Task to carry out » Show only those lines of the entries where the string "infty" is found.

Data listing »

▽

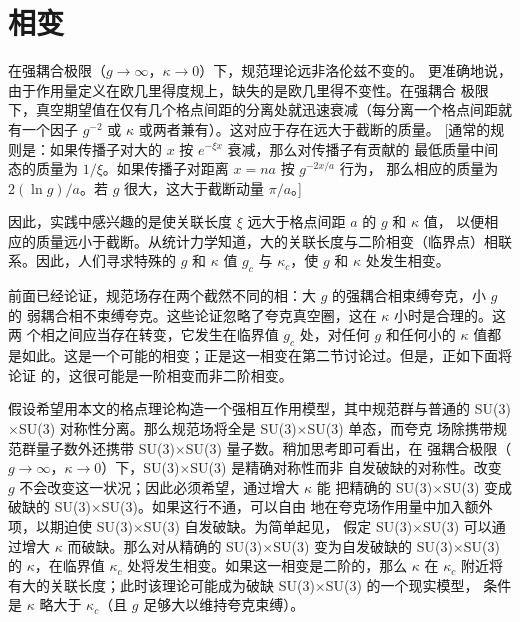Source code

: \section{相变}\label{sec:phases}

在强耦合极限（$g\to\infty$，$\kappa\to0$）下，规范理论远非洛伦兹不变的。
更准确地说，由于作用量定义在欧几里得度规上，缺失的是欧几里得不变性。在强耦合
极限下，真空期望值在仅有几个格点间距的分离处就迅速衰减（每分离一个格点间距就
有一个因子 $g^{-2}$ 或 $\kappa$ 或两者兼有）。这对应于存在远大于截断的质量。
[通常的规则是：如果传播子对大的 $x$ 按 $e^{-\xi x}$ 衰减，那么对传播子有贡献的
最低质量中间态的质量为 $1/\xi$。如果传播子对距离 $x=na$ 按 $g^{-2x/a}$ 行为，
那么相应的质量为 $2(\ln g)/a$。若 $g$ 很大，这大于截断动量 $\pi/a$。]

因此，实践中感兴趣的是使关联长度 $\xi$ 远大于格点间距 $a$ 的 $g$ 和 $\kappa$ 值，
以便相应的质量远小于截断。从统计力学知道，大的关联长度与二阶相变（临界点）相联
系。因此，人们寻求特殊的 $g$ 和 $\kappa$ 值 $g_{c}$ 与 $\kappa_{c}$，使 $g$ 和
$\kappa$ 处发生相变。

前面已经论证，规范场存在两个截然不同的相：大 $g$ 的强耦合相束缚夸克，小 $g$ 的
弱耦合相不束缚夸克。这些论证忽略了夸克真空圈，这在 $\kappa$ 小时是合理的。这两
个相之间应当存在转变，它发生在临界值 $g_{c}$ 处，对任何 $g$ 和任何小的 $\kappa$
值都是如此。这是一个可能的相变；正是这一相变在第二节讨论过。但是，正如下面将论证
的，这很可能是一阶相变而非二阶相变。

假设希望用本文的格点理论构造一个强相互作用模型，其中规范群与普通的
SU(3)$\times$SU(3) 对称性分离。那么规范场将全是 SU(3)$\times$SU(3) 单态，而夸克
场除携带规范群量子数外还携带 SU(3)$\times$SU(3) 量子数。稍加思考即可看出，在
强耦合极限（$g\to\infty$，$\kappa\to0$）下，SU(3)$\times$SU(3) 是精确对称性而非
自发破缺的对称性。改变 $g$ 不会改变这一状况；因此必须希望，通过增大 $\kappa$ 能
把精确的 SU(3)$\times$SU(3) 变成破缺的 SU(3)$\times$SU(3)。如果这行不通，可以自由
地在夸克场作用量中加入额外项，以期迫使 SU(3)$\times$SU(3) 自发破缺。为简单起见，
假定 SU(3)$\times$SU(3) 可以通过增大 $\kappa$ 而破缺。那么对从精确的
SU(3)$\times$SU(3) 变为自发破缺的 SU(3)$\times$SU(3) 的 $\kappa$，在临界值
$\kappa_{c}$ 处将发生相变。如果这一相变是二阶的，那么 $\kappa$ 在 $\kappa_{c}$
附近将有大的关联长度；此时该理论可能成为破缺 SU(3)$\times$SU(3) 的一个现实模型，
条件是 $\kappa$ 略大于 $\kappa_{c}$（且 $g$ 足够大以维持夸克束缚）。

△

Result for this exercise »
在强耦合极限（$g\to\infty$，$\kappa\to0$）下，规范理论远非洛伦兹不变的。
强耦合极限（$g\to\infty$，$\kappa\to0$）下，SU(3)$\times$SU(3) 是精确对称性而非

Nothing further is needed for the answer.